Le choix de Sophie
William Styron

Folio, 2007.
A Brooklyn, en 1947, Stingo, jeune écrivain venu du Sud, rencontre Sophie, jeune catholique polonaise rescapée des camps de la mort. A la relation de la rencontre du jeune homme avec l'amour, se superposent la narration du martyre de Sophie, l'évocation de l'univers concentrationnaire et de l'holocauste nazi. Les deux veines, autobiographique et historique, irriguent en profondeur ce roman et fusionnent en une émouvante parabole sur l'omniprésence du Mal, symbolisé par l'horreur nazie, mais aussi par l'esclavage et le racisme brutal ou larvé de la société américaine, l'intolérance à tous les degrés, la férocité de la lutte de l'homme pour la vie ou la survie la plus élémentaire.

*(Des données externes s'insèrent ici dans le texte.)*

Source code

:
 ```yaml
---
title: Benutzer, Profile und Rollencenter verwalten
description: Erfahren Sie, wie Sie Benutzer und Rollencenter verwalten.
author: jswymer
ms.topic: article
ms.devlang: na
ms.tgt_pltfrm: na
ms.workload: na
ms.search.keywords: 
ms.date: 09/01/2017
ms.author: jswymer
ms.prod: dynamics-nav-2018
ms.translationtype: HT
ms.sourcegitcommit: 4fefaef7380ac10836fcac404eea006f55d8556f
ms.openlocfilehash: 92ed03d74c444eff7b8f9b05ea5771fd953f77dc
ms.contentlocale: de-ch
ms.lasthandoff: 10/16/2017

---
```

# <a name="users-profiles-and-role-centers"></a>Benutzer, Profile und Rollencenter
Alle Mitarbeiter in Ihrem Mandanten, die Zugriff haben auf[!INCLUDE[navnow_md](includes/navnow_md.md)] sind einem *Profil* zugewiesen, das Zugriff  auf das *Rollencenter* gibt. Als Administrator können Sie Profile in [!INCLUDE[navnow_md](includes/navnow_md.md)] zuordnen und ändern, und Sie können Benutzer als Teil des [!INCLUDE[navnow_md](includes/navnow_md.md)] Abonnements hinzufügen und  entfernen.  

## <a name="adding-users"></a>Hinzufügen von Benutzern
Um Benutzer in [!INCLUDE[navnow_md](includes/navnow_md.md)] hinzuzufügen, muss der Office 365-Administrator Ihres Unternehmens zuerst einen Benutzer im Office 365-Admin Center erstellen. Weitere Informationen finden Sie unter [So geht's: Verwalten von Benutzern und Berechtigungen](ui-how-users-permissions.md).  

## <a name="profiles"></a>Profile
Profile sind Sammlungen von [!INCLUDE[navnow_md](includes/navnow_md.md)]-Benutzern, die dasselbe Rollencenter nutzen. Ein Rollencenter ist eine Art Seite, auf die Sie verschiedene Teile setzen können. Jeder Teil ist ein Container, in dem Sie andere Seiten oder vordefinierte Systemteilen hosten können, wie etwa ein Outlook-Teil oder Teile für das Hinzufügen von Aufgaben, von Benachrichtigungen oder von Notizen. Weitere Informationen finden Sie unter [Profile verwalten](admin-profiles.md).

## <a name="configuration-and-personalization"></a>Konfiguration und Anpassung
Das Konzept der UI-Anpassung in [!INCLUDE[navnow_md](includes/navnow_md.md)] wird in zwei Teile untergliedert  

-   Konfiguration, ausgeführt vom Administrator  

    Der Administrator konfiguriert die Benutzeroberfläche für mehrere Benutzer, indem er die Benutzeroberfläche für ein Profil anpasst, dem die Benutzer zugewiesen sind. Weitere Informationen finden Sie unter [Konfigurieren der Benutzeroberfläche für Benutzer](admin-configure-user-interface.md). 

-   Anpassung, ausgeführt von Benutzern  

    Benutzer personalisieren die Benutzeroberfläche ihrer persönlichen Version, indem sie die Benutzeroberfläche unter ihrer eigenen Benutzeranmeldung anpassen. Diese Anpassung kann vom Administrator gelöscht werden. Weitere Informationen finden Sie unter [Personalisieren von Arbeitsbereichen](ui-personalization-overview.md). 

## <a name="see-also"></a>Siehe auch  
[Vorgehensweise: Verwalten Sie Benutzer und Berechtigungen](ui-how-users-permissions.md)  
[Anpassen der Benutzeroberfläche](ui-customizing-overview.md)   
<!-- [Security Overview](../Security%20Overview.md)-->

Ce roman me rend extrêmement perplexe. J'ai vécu, à la fois, des moments de grande littérature, mais il y a aussi beaucoup trop de détails qui m'ont dérangée pour classer ce livre parmi les très bons.
Ce roman est une complexité incroyable. Durant toute sa lecture, je regrettais de ne pas avoir fait des études de psychologie pour pouvoir comprendre les trois personnages principaux de ce livre. Réactions étranges, névroses, peurs enfouis. Un vrai travail qu'a réalisé William Styron pour comprendre l'inconscient humain.
Le choix de Sophie, c'est tout d'abord la Shoah et plus largement, toute forme de racisme. Personnage à part entière, la haine et la violence jalonnent tout le texte. Le récit de Sophie sur sa survie durant la guerre et Auschwitz arrive par bribes. On apprend de nouveaux élèments au fil du récit, jusqu'à la dernière révélation, le fameux "choix de Sophie", atroce, invivable. Cette Shoah si dévastatrice. Sophie en est revenue vivante et pourtant, elle n'est qu'un spectre. On ne renaît jamais après Auschwitz.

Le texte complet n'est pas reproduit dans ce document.